-- Data for the task --
....................

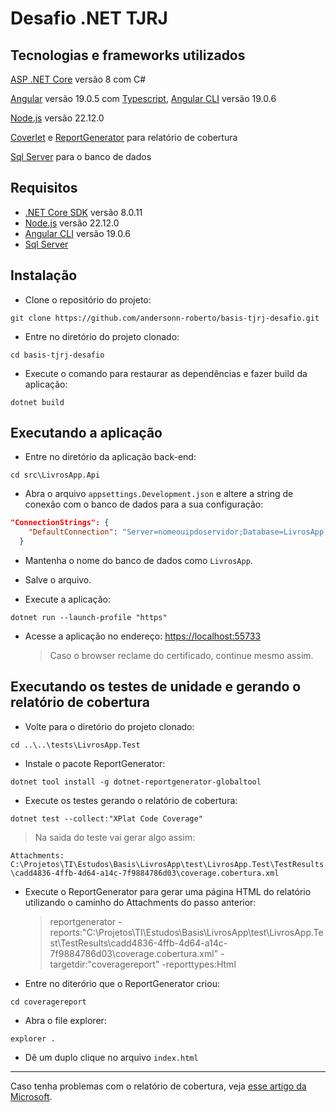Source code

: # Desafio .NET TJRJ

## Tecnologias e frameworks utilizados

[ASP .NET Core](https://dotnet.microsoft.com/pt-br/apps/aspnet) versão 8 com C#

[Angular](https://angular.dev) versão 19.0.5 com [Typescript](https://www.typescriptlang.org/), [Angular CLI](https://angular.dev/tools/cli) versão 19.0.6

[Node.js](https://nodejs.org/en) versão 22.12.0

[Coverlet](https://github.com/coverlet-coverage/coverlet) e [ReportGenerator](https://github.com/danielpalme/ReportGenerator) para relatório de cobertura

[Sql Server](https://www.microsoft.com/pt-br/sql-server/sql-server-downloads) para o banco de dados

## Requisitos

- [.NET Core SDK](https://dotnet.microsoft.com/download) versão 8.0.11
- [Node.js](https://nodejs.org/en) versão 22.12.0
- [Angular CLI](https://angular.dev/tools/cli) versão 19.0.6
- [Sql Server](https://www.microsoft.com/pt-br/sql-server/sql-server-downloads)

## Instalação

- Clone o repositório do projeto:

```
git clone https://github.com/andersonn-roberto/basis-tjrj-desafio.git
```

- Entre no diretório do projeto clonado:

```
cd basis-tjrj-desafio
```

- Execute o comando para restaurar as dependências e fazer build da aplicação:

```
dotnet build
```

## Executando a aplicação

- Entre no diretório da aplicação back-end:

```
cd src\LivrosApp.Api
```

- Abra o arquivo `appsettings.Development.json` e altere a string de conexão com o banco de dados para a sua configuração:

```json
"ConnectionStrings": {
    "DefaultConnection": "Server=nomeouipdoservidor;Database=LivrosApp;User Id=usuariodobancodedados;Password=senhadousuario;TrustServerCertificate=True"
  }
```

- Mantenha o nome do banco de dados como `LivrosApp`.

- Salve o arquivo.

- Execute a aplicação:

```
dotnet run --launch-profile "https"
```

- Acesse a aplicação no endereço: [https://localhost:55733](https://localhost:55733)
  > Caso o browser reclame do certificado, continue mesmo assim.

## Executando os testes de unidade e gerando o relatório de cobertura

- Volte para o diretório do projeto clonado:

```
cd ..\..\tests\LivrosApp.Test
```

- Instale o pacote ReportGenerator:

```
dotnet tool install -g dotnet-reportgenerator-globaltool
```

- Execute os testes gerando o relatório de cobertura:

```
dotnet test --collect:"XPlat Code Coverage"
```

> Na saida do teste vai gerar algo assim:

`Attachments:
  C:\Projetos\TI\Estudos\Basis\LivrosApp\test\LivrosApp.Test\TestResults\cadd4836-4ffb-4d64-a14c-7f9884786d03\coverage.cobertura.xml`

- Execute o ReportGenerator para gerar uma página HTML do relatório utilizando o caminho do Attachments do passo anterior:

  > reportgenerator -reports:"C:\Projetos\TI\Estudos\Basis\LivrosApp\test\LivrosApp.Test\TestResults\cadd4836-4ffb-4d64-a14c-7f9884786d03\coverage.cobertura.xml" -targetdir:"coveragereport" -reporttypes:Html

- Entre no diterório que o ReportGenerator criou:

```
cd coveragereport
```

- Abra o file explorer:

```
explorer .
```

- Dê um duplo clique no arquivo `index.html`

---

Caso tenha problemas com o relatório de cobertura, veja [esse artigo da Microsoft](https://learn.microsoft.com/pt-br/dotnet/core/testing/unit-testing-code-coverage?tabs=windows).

....................

After locating the line above that contains "- Volte para", write out that line and every later one exactly, through the last line of the material, and nothing else.

-- Written solution --
- Volte para o diretório do projeto clonado:

```
cd ..\..\tests\LivrosApp.Test
```

- Instale o pacote ReportGenerator:

```
dotnet tool install -g dotnet-reportgenerator-globaltool
```

- Execute os testes gerando o relatório de cobertura:

```
dotnet test --collect:"XPlat Code Coverage"
```

> Na saida do teste vai gerar algo assim:

`Attachments:
  C:\Projetos\TI\Estudos\Basis\LivrosApp\test\LivrosApp.Test\TestResults\cadd4836-4ffb-4d64-a14c-7f9884786d03\coverage.cobertura.xml`

- Execute o ReportGenerator para gerar uma página HTML do relatório utilizando o caminho do Attachments do passo anterior:

  > reportgenerator -reports:"C:\Projetos\TI\Estudos\Basis\LivrosApp\test\LivrosApp.Test\TestResults\cadd4836-4ffb-4d64-a14c-7f9884786d03\coverage.cobertura.xml" -targetdir:"coveragereport" -reporttypes:Html

- Entre no diterório que o ReportGenerator criou:

```
cd coveragereport
```

- Abra o file explorer:

```
explorer .
```

- Dê um duplo clique no arquivo `index.html`

---

Caso tenha problemas com o relatório de cobertura, veja [esse artigo da Microsoft](https://learn.microsoft.com/pt-br/dotnet/core/testing/unit-testing-code-coverage?tabs=windows).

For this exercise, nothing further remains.